Token 1 query (after attention head projection): $q_1 = [1.0, 0.5]$
Token 1 key: $k_1 = [0.8, 0.6]$
Token 2 query: $q_2 = [0.9, 0.7]$
Token 2 key: $k_2 = [0.7, 0.5]$
RoPE angle basis: $\theta = 0.1$ rad/position
Without RoPE (Absolute position embeddings)

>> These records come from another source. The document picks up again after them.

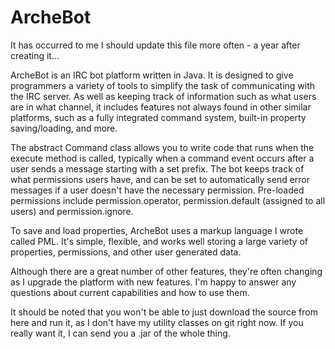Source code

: ArcheBot
========

It has occurred to me I should update this file more often - a year after creating it...

ArcheBot is an IRC bot platform written in Java. It is designed to give programmers a variety of tools to simplify the task of communicating with the IRC server. As well as keeping track of information such as what users are in what channel, it includes features not always found in other similar platforms, such as a fully integrated command system, built-in property saving/loading, and more.

The abstract Command class allows you to write code that runs when the execute method is called, typically when a command event occurs after a user sends a message starting with a set prefix. The bot keeps track of what permissions users have, and can be set to automatically send error messages if a user doesn't have the necessary permission. Pre-loaded permissions include permission.operator, permission.default (assigned to all users) and permission.ignore.

To save and load properties, ArcheBot uses a markup language I wrote called PML. It's simple, flexible, and works well storing a large variety of properties, permissions, and other user generated data.

Although there are a great number of other features, they're often changing as I upgrade the platform with new features. I'm happy to answer any questions about current capabilities and how to use them.

It should be noted that you won't be able to just download the source from here and run it, as I don't have my utility classes on git right now. If you really want it, I can send you a .jar of the whole thing.

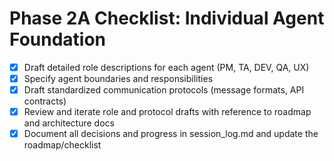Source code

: # Phase 2A Checklist: Individual Agent Foundation

- [x] Draft detailed role descriptions for each agent (PM, TA, DEV, QA, UX)
- [x] Specify agent boundaries and responsibilities
- [x] Draft standardized communication protocols (message formats, API contracts)
- [x] Review and iterate role and protocol drafts with reference to roadmap and architecture docs
- [x] Document all decisions and progress in session_log.md and update the roadmap/checklist
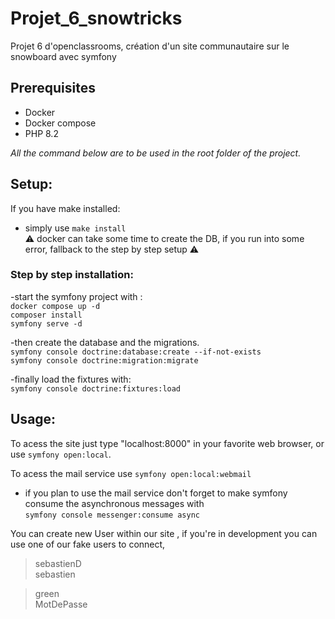 # Projet_6_snowtricks

Projet 6 d'openclassrooms, création d'un site communautaire sur le snowboard avec symfony

## Prerequisites
- Docker
- Docker compose
- PHP 8.2

*All the command below are to be used in the root folder of the project.*

## Setup:
If you have make installed:  
- simply use `make install`    
  :warning: docker can take some time to create the DB, if you run into some error, fallback to the step by step setup :warning:

### Step by step installation:
-start the symfony project with :  
`docker compose up -d`  
`composer install`  
`symfony serve -d`  



-then create the database and the migrations.  
`symfony console doctrine:database:create --if-not-exists`  
`symfony console doctrine:migration:migrate`  

-finally load the fixtures with:  
`symfony console doctrine:fixtures:load`  

## Usage:

To acess the site just type "localhost:8000" in your favorite web browser, or use `symfony open:local`.  

To acess the mail service use `symfony open:local:webmail`  
- if you plan to use the mail service don't forget to make symfony consume the asynchronous messages with  
`symfony console messenger:consume async`  
 
You can create new User within our site , if you're in development you can use one of our fake users to connect,  

> sebastienD  
> sebastien

>green  
>MotDePasse


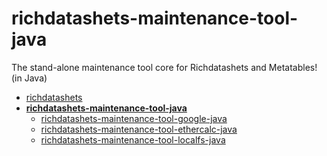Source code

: # richdatashets-maintenance-tool-java
The stand-alone maintenance tool core for Richdatashets and Metatables!  (in Java)

+ [richdatashets](https://github.com/PuppyPi/richdatashets)
+ **[richdatashets-maintenance-tool-java](https://github.com/PuppyPi/richdatashets-maintenance-tool-java)**
   + [richdatashets-maintenance-tool-google-java](https://github.com/PuppyPi/richdatashets-maintenance-tool-google-java)
   + [richdatashets-maintenance-tool-ethercalc-java](https://github.com/PuppyPi/richdatashets-maintenance-tool-ethercalc-java)
   + [richdatashets-maintenance-tool-localfs-java](https://github.com/PuppyPi/richdatashets-maintenance-tool-localfs-java)
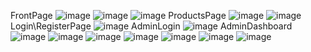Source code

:FrontPage
![image](https://github.com/user-attachments/assets/ade615ac-f388-4714-bfd4-7d1938618e71)
![image](https://github.com/user-attachments/assets/ffb74baf-4c76-4383-9cf9-4f8748a2fa97)
![image](https://github.com/user-attachments/assets/da064ce7-4bbe-4d57-aa3d-9a9799c175e4)
ProductsPage
![image](https://github.com/user-attachments/assets/e902d6f1-872b-4f1e-a496-4bf16c0b98ec)
![image](https://github.com/user-attachments/assets/3c6aad51-3352-4dd1-8364-ff3834c29b6b)
Login\RegisterPage
![image](https://github.com/user-attachments/assets/e193420c-8665-4086-b133-cf3e7136a322)
AdminLogin
![image](https://github.com/user-attachments/assets/9d18bbb2-aa90-4cd5-99b6-e9cb7c5dc9c2)
AdminDashboard
![image](https://github.com/user-attachments/assets/b3f07cc4-2fd2-4297-b1e3-78db9d565aa3)
![image](https://github.com/user-attachments/assets/24cf5b1e-0b07-4458-bd42-a2eea6f210ae)
![image](https://github.com/user-attachments/assets/1fa9c5fb-4484-4696-ad47-6db4b3977258)
![image](https://github.com/user-attachments/assets/dfcfd48a-245e-47fb-bd05-f5c31c311eae)
![image](https://github.com/user-attachments/assets/8e511df0-f323-409f-b6be-c36d6d28bd18)
![image](https://github.com/user-attachments/assets/ba3e899f-325c-40a2-a1c7-730797a682bd)
![image](https://github.com/user-attachments/assets/c9e53b28-8e82-498a-9b49-6796eba40d04)








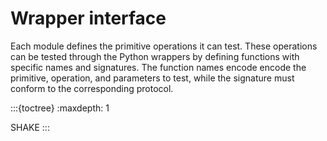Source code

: # Wrapper interface

Each module defines the primitive operations it can test. These operations can
be tested through the Python wrappers by defining functions with specific names
and signatures. The function names encode encode the primitive, operation, and
parameters to test, while the signature must conform to the corresponding
protocol.

:::{toctree}
:maxdepth: 1

SHAKE <SHAKE>
:::
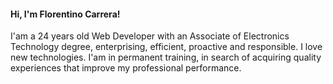 #### Hi, I'm Florentino Carrera!

I'am a 24 years old Web Developer with an Associate of
Electronics Technology degree, enterprising, efficient,
proactive and responsible. I love new technologies. 
I'am in permanent training, in search of acquiring quality
experiences that improve my professional performance.
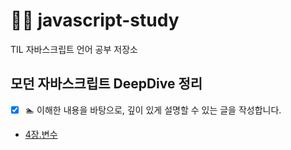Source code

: # 👩‍🏫 javascript-study

TIL 자바스크립트 언어 공부 저장소

## 모던 자바스크립트 DeepDive 정리

- [x] 🏊 이해한 내용을 바탕으로, 깊이 있게 설명할 수 있는 글을 작성합니다.

- [4장.변수](https://github.com/nincoding/javascript-study/tree/main/chapter4.%EB%B3%80%EC%88%98)
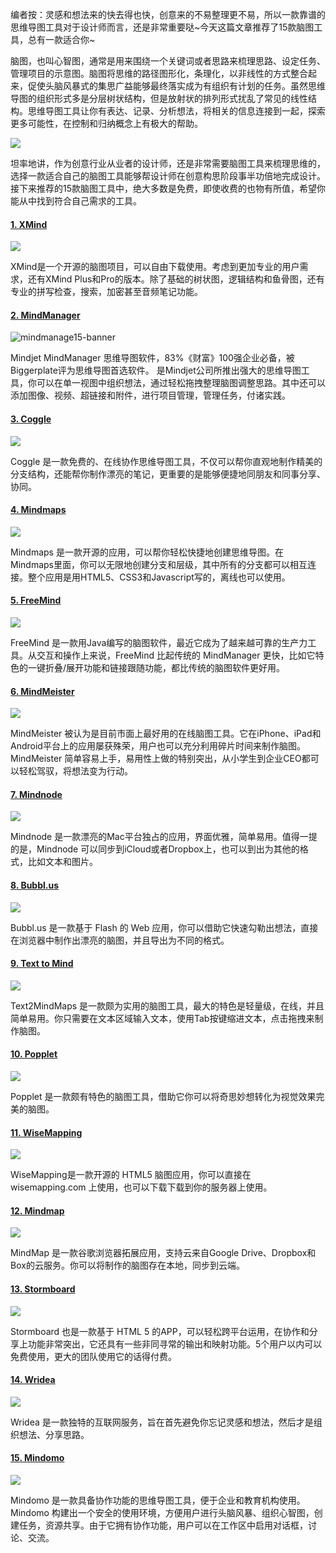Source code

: 编者按：灵感和想法来的快去得也快，创意来的不易整理更不易，所以一款靠谱的思维导图工具对于设计师而言，还是非常重要哒~今天这篇文章推荐了15款脑图工具，总有一款适合你~

脑图，也叫心智图，通常是用来围绕一个关键词或者思路来梳理思路、设定任务、管理项目的示意图。脑图将思维的路径图形化，条理化，以非线性的方式整合起来，促使头脑风暴式的集思广益能够最终落实成为有组织有计划的任务。虽然思维导图的组织形式多是分层树状结构，但是放射状的排列形式扰乱了常见的线性结构。思维导图工具让你有表达、记录、分析想法，将相关的信息连接到一起，探索更多可能性，在控制和归纳概念上有极大的帮助。

![](https://image.uisdc.com/wp-content/uploads/2015/01/ux_shot.jpg)

坦率地讲，作为创意行业从业者的设计师，还是非常需要脑图工具来梳理思维的，选择一款适合自己的脑图工具能够帮设计师在创意构思阶段事半功倍地完成设计。接下来推荐的15款脑图工具中，绝大多数是免费，即使收费的也物有所值，希望你能从中找到符合自己需求的工具。

#### [1\. XMind](http://www.xmind.net/)

![](https://image.uisdc.com/wp-content/uploads/2015/01/xmind.jpeg)

XMind是一个开源的脑图项目，可以自由下载使用。考虑到更加专业的用户需求，还有XMind Plus和Pro的版本。除了基础的树状图，逻辑结构和鱼骨图，还有专业的拼写检查，搜索，加密甚至音频笔记功能。

#### [2\. MindManager](http://www.mindmanager.cc/)

![mindmanage15-banner](https://image.uisdc.com/wp-content/uploads/2015/01/mindmanage15-banner.jpg)

Mindjet MindManager 思维导图软件，83%《财富》100强企业必备，被Biggerplate评为思维导图首选软件。
是Mindjet公司所推出强大的思维导图工具，你可以在单一视图中组织想法，通过轻松拖拽整理脑图调整思路。其中还可以添加图像、视频、超链接和附件，进行项目管理，管理任务，付诸实践。

#### [3\. Coggle](http://coggle.it/)

![](https://image.uisdc.com/wp-content/uploads/2015/01/coggle.jpeg)

Coggle 是一款免费的、在线协作思维导图工具，不仅可以帮你直观地制作精美的分支结构，还能帮你制作漂亮的笔记，更重要的是能够便捷地同朋友和同事分享、协同。

#### [4\. Mindmaps](http://drichard.org/mindmaps/)

![](https://image.uisdc.com/wp-content/uploads/2015/01/mindmaps.jpeg)

Mindmaps 是一款开源的应用，可以帮你轻松快捷地创建思维导图。在Mindmaps里面，你可以无限地创建分支和层级，其中所有的分支都可以相互连接。整个应用是用HTML5、CSS3和Javascript写的，离线也可以使用。

#### [5\. FreeMind](http://freemind.sourceforge.net/wiki/index.php/Download)

![](https://image.uisdc.com/wp-content/uploads/2015/01/freemind.jpg)

FreeMind 是一款用Java编写的脑图软件，最近它成为了越来越可靠的生产力工具。从交互和操作上来说，FreeMind 比起传统的 MindManager 更快，比如它特色的一键折叠/展开功能和链接跟随功能，都比传统的脑图软件更好用。

#### [6\. MindMeister](http://www.mindmeister.com/)

![](https://image.uisdc.com/wp-content/uploads/2015/01/mindmeister.jpeg)

MindMeister 被认为是目前市面上最好用的在线脑图工具。它在iPhone、iPad和Android平台上的应用屡获殊荣，用户也可以充分利用碎片时间来制作脑图。MindMeister 简单容易上手，易用性上做的特别突出，从小学生到企业CEO都可以轻松驾驭，将想法变为行动。

#### [7\. Mindnode](http://mindnode.com/)

![](https://image.uisdc.com/wp-content/uploads/2015/01/mindnode.jpeg)

Mindnode 是一款漂亮的Mac平台独占的应用，界面优雅，简单易用。值得一提的是，Mindnode 可以同步到iCloud或者Dropbox上，也可以到出为其他的格式，比如文本和图片。

#### [8\. Bubbl.us](https://bubbl.us/)

![](https://image.uisdc.com/wp-content/uploads/2015/01/bubblus.jpeg)

Bubbl.us 是一款基于 Flash 的 Web 应用，你可以借助它快速勾勒出想法，直接在浏览器中制作出漂亮的脑图，并且导出为不同的格式。

#### [9\. Text to Mind](https://www.text2mindmap.com/)

![](https://image.uisdc.com/wp-content/uploads/2015/01/text2mindmaps.jpeg)

Text2MindMaps 是一款颇为实用的脑图工具，最大的特色是轻量级，在线，并且简单易用。你只需要在文本区域输入文本，使用Tab按键缩进文本，点击拖拽来制作脑图。

#### [10\. Popplet](http://popplet.com/)

![](https://image.uisdc.com/wp-content/uploads/2015/01/Popplet.jpeg)

Popplet 是一款颇有特色的脑图工具，借助它你可以将奇思妙想转化为视觉效果完美的脑图。

#### [11\. WiseMapping](http://wisemapping.com/)

![](https://image.uisdc.com/wp-content/uploads/2015/01/wisemapping.jpeg)

WiseMapping是一款开源的 HTML5 脑图应用，你可以直接在 wisemapping.com 上使用，也可以下载下载到你的服务器上使用。

#### [12\. Mindmap](https://chrome.google.com/webstore/detail/mindmap/gdaeohpmcenmffofpikllphdhlkkocfa#detail/mindmap/gdaeohpmcenmffofpikllphdhlkkocfa)

![](https://image.uisdc.com/wp-content/uploads/2015/01/mindmap.jpeg)

MindMap 是一款谷歌浏览器拓展应用，支持云来自Google Drive、Dropbox和Box的云服务。你可以将制作的脑图存在本地，同步到云端。

#### [13\. Stormboard](https://www.stormboard.com/)

![](https://image.uisdc.com/wp-content/uploads/2015/01/stormboard.jpeg)

Stormboard 也是一款基于 HTML 5 的APP，可以轻松跨平台运用，在协作和分享上功能非常突出，它还具有一些非同寻常的输出和映射功能。5个用户以内可以免费使用，更大的团队使用它的话得付费。

#### [14\. Wridea](http://wridea.com/)

![](https://image.uisdc.com/wp-content/uploads/2015/01/wridea.jpeg)

Wridea 是一款独特的互联网服务，旨在首先避免你忘记灵感和想法，然后才是组织想法、分享思路。

#### [15\. Mindomo](http://www.mindomo.com/)

![](https://image.uisdc.com/wp-content/uploads/2015/01/mindomo1.jpeg)

Mindomo 是一款具备协作功能的思维导图工具，便于企业和教育机构使用。Mindomo 构建出一个安全的使用环境，方便用户进行头脑风暴、组织心智图，创建任务，资源共享。由于它拥有协作功能，用户可以在工作区中启用对话框，讨论、交流。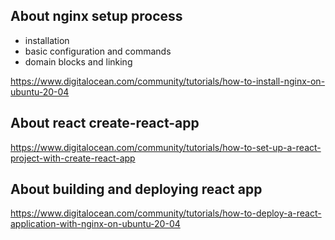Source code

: ## About nginx setup process
- installation
- basic configuration and commands
- domain blocks and linking

https://www.digitalocean.com/community/tutorials/how-to-install-nginx-on-ubuntu-20-04

## About react create-react-app
https://www.digitalocean.com/community/tutorials/how-to-set-up-a-react-project-with-create-react-app

## About building and deploying react app
https://www.digitalocean.com/community/tutorials/how-to-deploy-a-react-application-with-nginx-on-ubuntu-20-04
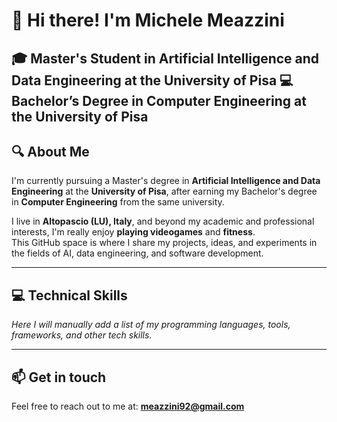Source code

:# 👋 Hi there! I'm Michele Meazzini

🎓 Master's Student in Artificial Intelligence and Data Engineering at the University of Pisa
💻 Bachelor’s Degree in Computer Engineering at the University of Pisa
---

## 🔍 About Me

I'm currently pursuing a Master's degree in **Artificial Intelligence and Data Engineering** at the **University of Pisa**, after earning my Bachelor's degree in **Computer Engineering** from the same university.

I live in **Altopascio (LU), Italy**, and beyond my academic and professional interests, I'm really enjoy **playing videogames** and **fitness**.  
This GitHub space is where I share my projects, ideas, and experiments in the fields of AI, data engineering, and software development.

---

## 💻 Technical Skills

*Here I will manually add a list of my programming languages, tools, frameworks, and other tech skills.*

---

## 📫 Get in touch

Feel free to reach out to me at: **[meazzini92@gmail.com](mailto:meazzini92@gmail.com)**
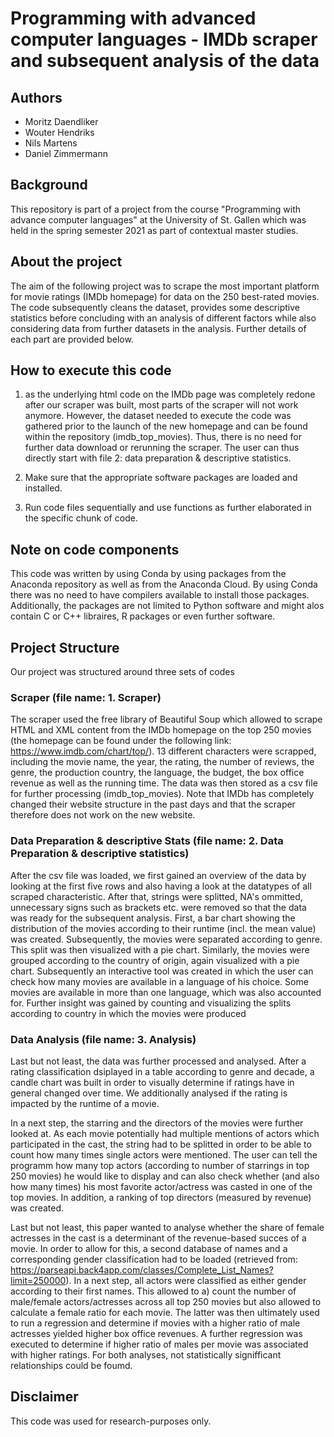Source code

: # Programming with advanced computer languages - IMDb scraper and subsequent analysis of the data

## Authors
* Moritz Daendliker
* Wouter Hendriks
* Nils Martens
* Daniel Zimmermann



## Background

This repository is part of a project from the course "Programming with advance computer languages" at the University of St. Gallen which was held in the spring semester 2021 as part of contextual master studies.

## About the project

The aim of the following project was to scrape the most important platform for movie ratings (IMDb homepage) for data on the 250 best-rated movies. The code subsequently cleans the dataset, provides some descriptive statistics before concluding with an analysis of different factors while also considering data from further datasets in the analysis. Further details of each part are provided below.

## How to execute this code

1. as the underlying html code on the IMDb page was completely redone after our scraper was built, most parts of the scraper will not work anymore. However, the dataset needed to execute the code was gathered prior to the launch of the new homepage and can be found within the repository (imdb_top_movies). Thus, there is no need for further data download or rerunning the scraper. The user can thus directly start with file 2: data preparation & descriptive statistics.

2. Make sure that the appropriate software packages are loaded and installed.

3. Run code files sequentially and use functions as further elaborated in the specific chunk of code.

## Note on code components
This code was written by using Conda by using packages from the Anaconda repository as well as from the Anaconda Cloud. By using Conda there was no need to have compilers available to install those packages. Additionally, the packages are not limited to Python software and might alos contain C or C++ libraires, R packages or even further software.

## Project Structure
Our project was structured around three sets of codes

### Scraper (file name: 1. Scraper)

The scraper used the free library of Beautiful Soup which allowed to scrape HTML and XML content from the IMDb homepage on the top 250 movies (the homepage can be found under the following link: https://www.imdb.com/chart/top/). 13 different characters were scrapped, including the movie name, the year, the rating, the number of reviews, the genre, the production country, the language, the budget, the box office revenue as well as the running time. The data was then stored as a csv file for further processing (imdb_top_movies). Note that IMDb has completely changed their website structure in the past days and that the scraper therefore does not work on the new website.

### Data Preparation & descriptive Stats (file name: 2. Data Preparation & descriptive statistics)
After the csv file was loaded, we first gained an overview of the data by looking at the first five rows and also having a look at the datatypes of all scraped characteristic. After that, strings were splitted, NA's ommitted, unnecessary signs such as brackets etc. were removed so that the data was ready for the subsequent analysis. 
First, a bar chart showing the distribution of the movies according to their runtime (incl. the mean value) was created. Subsequently, the movies were separated according to genre. This split was then visualized with a pie chart. Similarly, the movies were grouped according to the country of origin, again visualized with a pie chart. Subsequently an interactive tool was created in which the user can check how many movies are available in a language of his choice. Some movies are available in more than one language, which was also accounted for.
Further insight was gained by counting and visualizing the splits according to country in which the movies were produced 

### Data Analysis (file name: 3. Analysis)
Last but not least, the data was further processed and analysed. After a rating classification dsiplayed in a table according to genre and decade, a candle chart was built in order to visually determine if ratings have in general changed over time. We additionally analysed if the rating is impacted by the runtime of a movie. 

In a next step, the starring and the directors of the movies were further looked at. As each movie potentially had multiple mentions of actors which participated in the cast, the string had to be splitted in order to be able to count how many times single actors were mentioned. The user can tell the programm how many top actors (according to number of starrings in top 250 movies) he would like to display and can also check whether (and also how many times) his most favorite actor/actress was casted in one of the top movies. In addition, a ranking of top directors (measured by revenue) was created.

Last but not least, this paper wanted to analyse whether the share of female actresses in the cast is a determinant of the revenue-based succes of a movie. In order to allow for this, a second database of names and a corresponding gender classification had to be loaded (retrieved from: https://parseapi.back4app.com/classes/Complete_List_Names?limit=250000).
In a next step, all actors were classified as either gender according to their first names. This allowed to a) count the number of male/female actors/actresses across all top 250 movies but also allowed to calculate a female ratio for each movie. The latter was then ultimately used to run a regression and determine if movies with a higher ratio of male actresses yielded higher box office revenues. A further regression was executed to determine if higher ratio of males per movie was associated with higher ratings. For both analyses, not statistically signifficant relationships could be foumd.

## Disclaimer

This code was used for research-purposes only. 
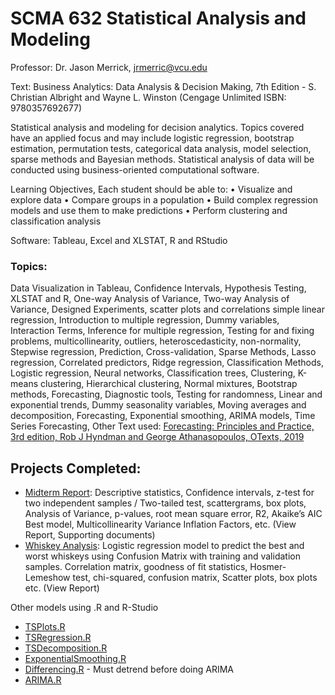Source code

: # SCMA 632 Statistical Analysis and Modeling

Professor: Dr. Jason Merrick, jrmerric@vcu.edu

Text: Business Analytics: Data Analysis & Decision Making, 7th Edition - S. Christian Albright and Wayne L. Winston (Cengage Unlimited ISBN: 9780357692677)

Statistical analysis and modeling for decision analytics. Topics covered have an applied focus and may include logistic regression, bootstrap estimation, permutation tests, categorical data analysis, model selection, sparse methods and Bayesian methods. Statistical analysis of data will be conducted using business-oriented computational software.

Learning Objectives, Each student should be able to:
•	Visualize and explore data
•	Compare groups in a population
•	Build complex regression models and use them to make predictions
•	Perform clustering and classification analysis

Software: Tableau, Excel and XLSTAT, R and RStudio

### Topics: 
Data Visualization in Tableau, Confidence Intervals, Hypothesis Testing, XLSTAT and R, One-way Analysis of Variance, Two-way Analysis of Variance, Designed Experiments, scatter plots and correlations simple linear regression, Introduction to multiple regression, Dummy variables, Interaction Terms, Inference for multiple regression, Testing for and fixing problems, multicollinearity, outliers, heteroscedasticity, non-normality, Stepwise regression, Prediction, Cross-validation, Sparse Methods, Lasso regression, Correlated predictors, Ridge regression, Classification Methods, Logistic regression, Neural networks, Classification trees, Clustering, K-means clustering, Hierarchical clustering, Normal mixtures, Bootstrap methods, Forecasting, Diagnostic tools, Testing for randomness, Linear and exponential trends, Dummy seasonality variables, Moving averages and decomposition, Forecasting, Exponential smoothing, ARIMA models, Time Series Forecasting, Other Text used: [Forecasting: Principles and Practice, 3rd edition, Rob J Hyndman and George Athanasopoulos, OTexts, 2019](https://otexts.com/fpp3/)

## Projects Completed: 
* [Midterm Report](https://github.com/bryce-bowles/statistical-modeling-R.git): Descriptive statistics, Confidence intervals, z-test for two independent samples / Two-tailed test, scattergrams, box plots, Analysis of Variance, p-values, root mean square error, R2, Akaike’s AIC Best model, Multicollinearity Variance Inflation Factors, etc. 
(View Report, Supporting documents)
* [Whiskey Analysis](https://github.com/bryce-bowles/whiskey-prediction.git): Logistic regression model to predict the best and worst whiskeys using Confusion Matrix with training and validation samples. Correlation matrix, goodness of fit statistics, Hosmer-Lemeshow test, chi-squared, confusion matrix, Scatter plots, box plots etc.
(View Report)

Other models using .R and R-Studio
*	[TSPlots.R](https://github.com/bryce-bowles/ts-plots.R.git) 
*	[TSRegression.R](https://github.com/bryce-bowles/ts-regression.R.git) 
*	[TSDecomposition.R](https://github.com/bryce-bowles/ts-decomposition.R.git)
*	[ExponentialSmoothing.R](https://github.com/bryce-bowles/ts-exponential-smoothing.git) 
*	[Differencing.R](https://github.com/bryce-bowles/differencing.git) - Must detrend before doing ARIMA
*	[ARIMA.R](https://github.com/bryce-bowles/arima-r.git) 
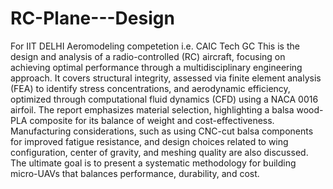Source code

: # RC-Plane---Design
For IIT DELHI Aeromodeling competetion i.e. CAIC Tech GC
This is the design and analysis of a radio-controlled (RC) aircraft, focusing on achieving optimal performance through a multidisciplinary engineering approach. It covers structural integrity, assessed via finite element analysis (FEA) to identify stress concentrations, and aerodynamic efficiency, optimized through computational fluid dynamics (CFD) using a NACA 0016 airfoil. The report emphasizes material selection, highlighting a balsa wood-PLA composite for its balance of weight and cost-effectiveness. Manufacturing considerations, such as using CNC-cut balsa components for improved fatigue resistance, and design choices related to wing configuration, center of gravity, and meshing quality are also discussed. The ultimate goal is to present a systematic methodology for building micro-UAVs that balances performance, durability, and cost.
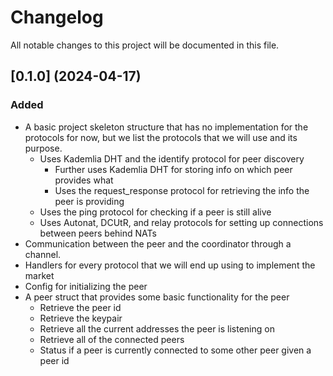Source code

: # Changelog

All notable changes to this project will be documented in this file.

## [0.1.0] (2024-04-17)
### Added
- A basic project skeleton structure that has no implementation for the protocols
for now, but we list the protocols that we will use and its purpose.
  - Uses Kademlia DHT and the identify protocol for peer discovery
    - Further uses Kademlia DHT for storing info on which peer provides what 
    - Uses the request_response protocol for retrieving the info the peer is providing
  - Uses the ping protocol for checking if a peer is still alive
  - Uses Autonat, DCUtR, and relay protocols for setting up connections between peers behind NATs
- Communication between the peer and the coordinator through a channel.
- Handlers for every protocol that we will end up using to implement the market
- Config for initializing the peer
- A peer struct that provides some basic functionality for the peer
  - Retrieve the peer id 
  - Retrieve the keypair
  - Retrieve all the current addresses the peer is listening on 
  - Retrieve all of the connected peers
  - Status if a peer is currently connected to some other peer given a peer id
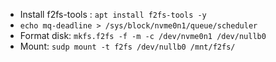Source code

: - Install f2fs-tools : `apt install f2fs-tools -y`
- `echo mq-deadline > /sys/block/nvme0n1/queue/scheduler`
- Format disk: `mkfs.f2fs -f -m -c /dev/nvme0n1 /dev/nullb0`
- Mount: `sudp mount -t f2fs /dev/nullb0 /mnt/f2fs/`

Add learned position embeddings:
- $p_1 = [0.1, 0.05]$
- $p_2 = [0.15, 0.08]$
Then: $$q’_1 = q_1 + p_1 = [1.1, 0.55]$$ $$k’_1 = k_1 + p_1 = [0.9, 0.65]$$ $$q’_2 = q_2 + p_2 = [1.05, 0.78]$$ $$k’_2 = k_2 + p_2 = [0.85, 0.58]$$
Attention score between $q_2$ and $k_1$: $$\text{score} = q’_2 \cdot k’_1 = 1.05 \cdot 0.9 + 0.78 \cdot 0.65 = 0.945 + 0.507 = 1.452$$
With RoPE
Apply rotation at each position:
Position 1, angle = 0.1: $$R(0.1) = \begin{bmatrix} \cos(0.1) & -\sin(0.1) \ \sin(0.1) & \cos(0.1) \end{bmatrix} = \begin{bmatrix} 0.995 & -0.0998 \ 0.0998 & 0.995 \end{bmatrix}$$
$$q’_1 = R(0.1) \cdot q_1 = \begin{bmatrix} 0.995 & -0.0998 \ 0.0998 & 0.995 \end{bmatrix} \begin{bmatrix} 1.0 \ 0.5 \end{bmatrix} = \begin{bmatrix} 0.995 - 0.0499 \ 0.0998 + 0.4975 \end{bmatrix} = \begin{bmatrix} 0.945 \ 0.597 \end{bmatrix}$$
$$k’_1 = R(0.1) \cdot k_1 = \begin{bmatrix} 0.995 & -0.0998 \ 0.0998 & 0.995 \end{bmatrix} \begin{bmatrix} 0.8 \ 0.6 \end{bmatrix} = \begin{bmatrix} 0.796 - 0.0599 \ 0.0798 + 0.597 \end{bmatrix} = \begin{bmatrix} 0.736 \ 0.677 \end{bmatrix}$$
Position 2, angle = 0.2: $$R(0.2) = \begin{bmatrix} \cos(0.2) & -\sin(0.2) \ \sin(0.2) & \cos(0.2) \end{bmatrix} = \begin{bmatrix} 0.980 & -0.199 \ 0.199 & 0.980 \end{bmatrix}$$
$$q’_2 = R(0.2) \cdot q_2 = \begin{bmatrix} 0.980 & -0.199 \ 0.199 & 0.980 \end{bmatrix} \begin{bmatrix} 0.9 \ 0.7 \end{bmatrix} = \begin{bmatrix} 0.882 - 0.1393 \ 0.1791 + 0.686 \end{bmatrix} = \begin{bmatrix} 0.743 \ 0.865 \end{bmatrix}$$
$$k’_2 = R(0.2) \cdot k_2 = \begin{bmatrix} 0.980 & -0.199 \ 0.199 & 0.980 \end{bmatrix} \begin{bmatrix} 0.7 \ 0.5 \end{bmatrix} = \begin{bmatrix} 0.686 - 0.0995 \ 0.1393 + 0.490 \end{bmatrix} = \begin{bmatrix} 0.586 \ 0.629 \end{bmatrix}$$
Attention score between $q’_2$ and $k’_1$ (with RoPE): $$\text{score}_{\text{RoPE}} = q’_2 \cdot k’_1 = 0.743 \cdot 0.736 + 0.865 \cdot 0.677 = 0.547 + 0.586 = 1.133$$
Comparison:
- Without RoPE: score = 1.452
- With RoPE: score = 1.133
The RoPE score encodes the relative distance (position 2 - position 1 = 1), while the absolute embedding score depends on absolute positions. RoPE will generalize better to longer sequences.
Summary: Full Trace
| Operation | Input | Output | Key Insight |
|---|---|---|---|
| RMSNorm | [0.5, -1.2, 0.8, 0.3] | [0.643, -1.543, 1.029, 0.386] | Normalizes via RMS, simpler than LayerNorm |
| Attention | [0.643, …] | [0.6, -1.5, 1.0, 0.4] | Computes similarities (simplified) |
| Residual | [0.5, -1.2, 0.8, 0.3] + [0.6, -1.5, 1.0, 0.4] | [1.1, -2.7, 1.8, 0.7] | Preserves information via skip connection |
| RMSNorm (2nd) | [1.1, -2.7, 1.8, 0.7] | [0.629, -1.544, 1.030, 0.400] | Normalize again before FFN |
| SwiGLU | [0.629, …] | [0.404, 0.097] | Smooth activation + gating > ReLU |
| RoPE (alt) | Rotates by relative position | Relative-position encoding | Generalizes to longer sequences |
All three techniques work together to make LLaMA efficient and scalable.